## [INSTRUCTIONS TO FOLLOW]
The answer should be each line from the entries below that has the word "function" in it.

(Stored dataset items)
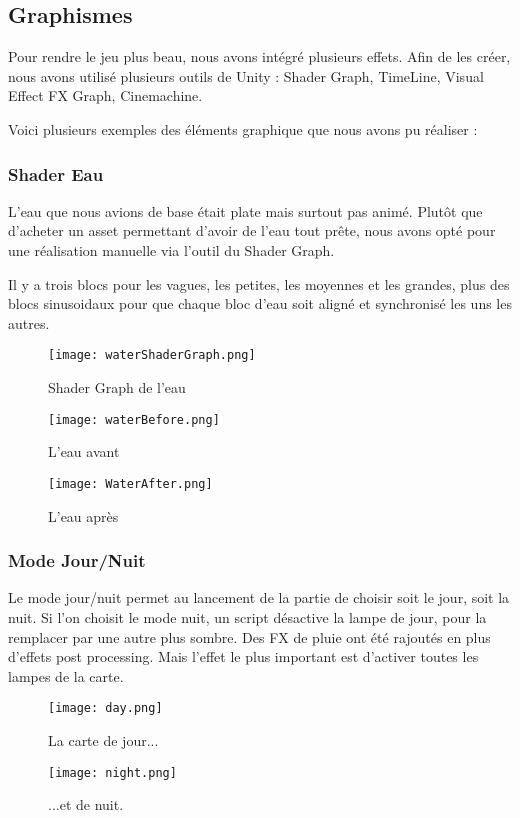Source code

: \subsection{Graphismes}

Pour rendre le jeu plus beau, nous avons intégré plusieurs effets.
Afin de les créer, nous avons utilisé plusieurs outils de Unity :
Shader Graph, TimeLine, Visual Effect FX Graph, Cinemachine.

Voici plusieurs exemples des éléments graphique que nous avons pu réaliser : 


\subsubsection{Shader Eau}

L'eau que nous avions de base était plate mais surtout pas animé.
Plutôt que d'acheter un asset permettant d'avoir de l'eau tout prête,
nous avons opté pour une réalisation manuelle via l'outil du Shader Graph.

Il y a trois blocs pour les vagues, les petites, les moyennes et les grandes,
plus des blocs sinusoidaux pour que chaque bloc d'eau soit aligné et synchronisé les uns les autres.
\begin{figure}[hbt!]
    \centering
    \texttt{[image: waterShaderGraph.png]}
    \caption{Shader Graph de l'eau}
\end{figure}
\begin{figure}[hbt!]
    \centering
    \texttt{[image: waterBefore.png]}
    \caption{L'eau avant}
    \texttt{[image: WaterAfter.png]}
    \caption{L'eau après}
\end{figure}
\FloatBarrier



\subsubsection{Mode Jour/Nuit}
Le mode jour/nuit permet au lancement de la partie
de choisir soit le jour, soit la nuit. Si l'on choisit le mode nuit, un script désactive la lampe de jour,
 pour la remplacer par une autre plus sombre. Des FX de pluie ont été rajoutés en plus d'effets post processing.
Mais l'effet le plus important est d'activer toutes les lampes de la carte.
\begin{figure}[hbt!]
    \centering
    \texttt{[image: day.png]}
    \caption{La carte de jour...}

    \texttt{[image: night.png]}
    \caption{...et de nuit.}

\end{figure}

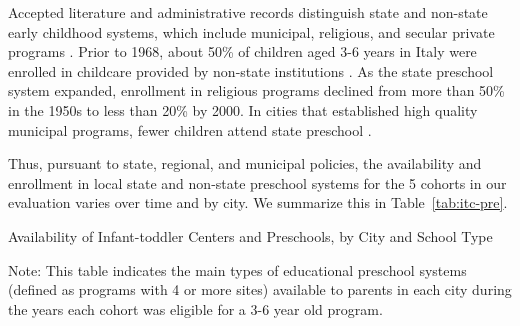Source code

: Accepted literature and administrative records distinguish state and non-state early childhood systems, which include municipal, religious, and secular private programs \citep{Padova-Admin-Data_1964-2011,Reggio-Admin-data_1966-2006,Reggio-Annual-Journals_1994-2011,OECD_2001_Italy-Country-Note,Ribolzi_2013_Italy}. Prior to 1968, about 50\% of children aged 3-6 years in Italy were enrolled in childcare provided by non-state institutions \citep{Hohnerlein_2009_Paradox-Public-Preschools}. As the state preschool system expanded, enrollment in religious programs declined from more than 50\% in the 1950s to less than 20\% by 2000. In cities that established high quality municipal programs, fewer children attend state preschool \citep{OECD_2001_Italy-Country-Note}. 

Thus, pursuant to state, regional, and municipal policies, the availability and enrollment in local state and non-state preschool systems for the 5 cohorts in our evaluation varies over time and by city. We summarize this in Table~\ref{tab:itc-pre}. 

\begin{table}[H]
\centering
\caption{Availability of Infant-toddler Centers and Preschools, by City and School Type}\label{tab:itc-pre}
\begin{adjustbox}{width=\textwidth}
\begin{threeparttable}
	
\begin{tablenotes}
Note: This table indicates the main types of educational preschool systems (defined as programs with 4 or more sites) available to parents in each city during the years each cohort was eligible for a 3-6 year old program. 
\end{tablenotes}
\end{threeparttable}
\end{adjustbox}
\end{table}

---

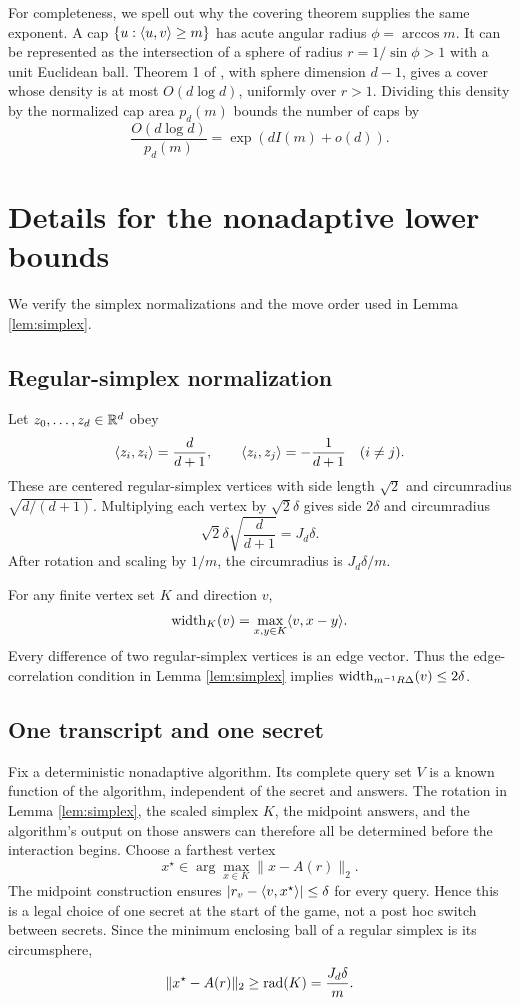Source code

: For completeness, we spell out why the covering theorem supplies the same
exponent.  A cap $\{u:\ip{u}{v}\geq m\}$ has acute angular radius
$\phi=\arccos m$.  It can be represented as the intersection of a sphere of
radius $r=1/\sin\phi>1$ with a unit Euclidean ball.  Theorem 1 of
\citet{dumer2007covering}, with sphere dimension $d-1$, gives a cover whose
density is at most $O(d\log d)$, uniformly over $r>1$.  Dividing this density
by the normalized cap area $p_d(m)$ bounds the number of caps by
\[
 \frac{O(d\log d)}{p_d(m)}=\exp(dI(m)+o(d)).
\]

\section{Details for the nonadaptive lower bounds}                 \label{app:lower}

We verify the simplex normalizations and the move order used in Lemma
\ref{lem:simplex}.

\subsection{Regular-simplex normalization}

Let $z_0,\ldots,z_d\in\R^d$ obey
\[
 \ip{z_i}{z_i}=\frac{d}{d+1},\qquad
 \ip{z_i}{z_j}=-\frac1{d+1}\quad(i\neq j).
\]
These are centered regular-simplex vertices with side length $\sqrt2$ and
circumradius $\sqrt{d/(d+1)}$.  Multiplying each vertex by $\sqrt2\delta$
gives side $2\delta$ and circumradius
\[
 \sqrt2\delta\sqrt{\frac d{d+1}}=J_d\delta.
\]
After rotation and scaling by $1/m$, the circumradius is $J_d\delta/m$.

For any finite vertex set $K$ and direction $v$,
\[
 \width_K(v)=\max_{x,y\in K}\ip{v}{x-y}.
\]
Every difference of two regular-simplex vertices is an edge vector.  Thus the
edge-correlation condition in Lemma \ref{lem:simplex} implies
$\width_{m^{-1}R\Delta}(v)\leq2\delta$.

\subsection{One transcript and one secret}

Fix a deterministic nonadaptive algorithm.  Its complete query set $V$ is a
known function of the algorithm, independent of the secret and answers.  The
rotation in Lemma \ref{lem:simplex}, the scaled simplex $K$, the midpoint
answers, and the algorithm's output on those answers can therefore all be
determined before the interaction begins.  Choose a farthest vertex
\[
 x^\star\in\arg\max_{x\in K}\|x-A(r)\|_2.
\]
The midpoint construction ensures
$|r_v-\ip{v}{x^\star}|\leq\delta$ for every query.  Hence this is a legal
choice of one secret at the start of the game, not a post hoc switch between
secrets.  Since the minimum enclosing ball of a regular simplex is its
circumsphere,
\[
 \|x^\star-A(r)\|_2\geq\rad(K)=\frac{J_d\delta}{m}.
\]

...

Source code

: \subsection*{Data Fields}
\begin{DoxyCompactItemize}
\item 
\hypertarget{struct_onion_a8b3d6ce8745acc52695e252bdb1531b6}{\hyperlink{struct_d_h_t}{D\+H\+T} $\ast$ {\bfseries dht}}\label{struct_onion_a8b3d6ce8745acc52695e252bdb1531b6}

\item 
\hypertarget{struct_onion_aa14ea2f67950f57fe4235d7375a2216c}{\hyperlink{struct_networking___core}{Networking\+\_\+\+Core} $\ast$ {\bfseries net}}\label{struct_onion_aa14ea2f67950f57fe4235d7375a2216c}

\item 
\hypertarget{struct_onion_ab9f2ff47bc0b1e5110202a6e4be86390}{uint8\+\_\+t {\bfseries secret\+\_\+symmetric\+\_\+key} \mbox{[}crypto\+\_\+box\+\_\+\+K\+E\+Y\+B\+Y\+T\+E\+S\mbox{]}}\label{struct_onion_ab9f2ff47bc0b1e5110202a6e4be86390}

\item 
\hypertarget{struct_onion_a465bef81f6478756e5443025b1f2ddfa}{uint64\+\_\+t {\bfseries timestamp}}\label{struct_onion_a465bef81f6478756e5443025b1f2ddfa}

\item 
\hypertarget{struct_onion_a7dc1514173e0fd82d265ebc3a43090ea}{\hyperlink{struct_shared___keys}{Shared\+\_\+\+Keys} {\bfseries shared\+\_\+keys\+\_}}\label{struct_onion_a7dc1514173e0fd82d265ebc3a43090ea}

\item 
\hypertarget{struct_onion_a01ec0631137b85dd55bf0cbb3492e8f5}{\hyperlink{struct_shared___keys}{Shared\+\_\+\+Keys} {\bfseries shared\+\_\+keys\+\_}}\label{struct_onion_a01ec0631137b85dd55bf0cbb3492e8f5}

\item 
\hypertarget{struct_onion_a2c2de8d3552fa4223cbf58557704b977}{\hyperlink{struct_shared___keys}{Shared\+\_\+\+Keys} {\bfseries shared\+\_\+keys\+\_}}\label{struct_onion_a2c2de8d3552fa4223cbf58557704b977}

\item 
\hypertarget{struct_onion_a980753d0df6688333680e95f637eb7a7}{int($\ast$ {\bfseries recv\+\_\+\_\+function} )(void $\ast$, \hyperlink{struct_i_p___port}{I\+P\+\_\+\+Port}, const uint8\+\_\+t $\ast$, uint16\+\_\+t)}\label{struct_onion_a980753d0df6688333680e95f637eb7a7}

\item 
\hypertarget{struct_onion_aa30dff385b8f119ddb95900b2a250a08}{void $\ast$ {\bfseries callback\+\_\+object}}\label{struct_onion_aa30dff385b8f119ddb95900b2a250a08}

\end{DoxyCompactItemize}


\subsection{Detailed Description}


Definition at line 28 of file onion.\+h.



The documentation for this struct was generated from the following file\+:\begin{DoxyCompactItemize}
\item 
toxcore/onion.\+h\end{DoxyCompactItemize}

## [OUTPUT BELOW]
known function of the algorithm, independent of the secret and answers.  The
\hypertarget{struct_onion_a980753d0df6688333680e95f637eb7a7}{int($\ast$ {\bfseries recv\+\_\+\_\+function} )(void $\ast$, \hyperlink{struct_i_p___port}{I\+P\+\_\+\+Port}, const uint8\+\_\+t $\ast$, uint16\+\_\+t)}\label{struct_onion_a980753d0df6688333680e95f637eb7a7}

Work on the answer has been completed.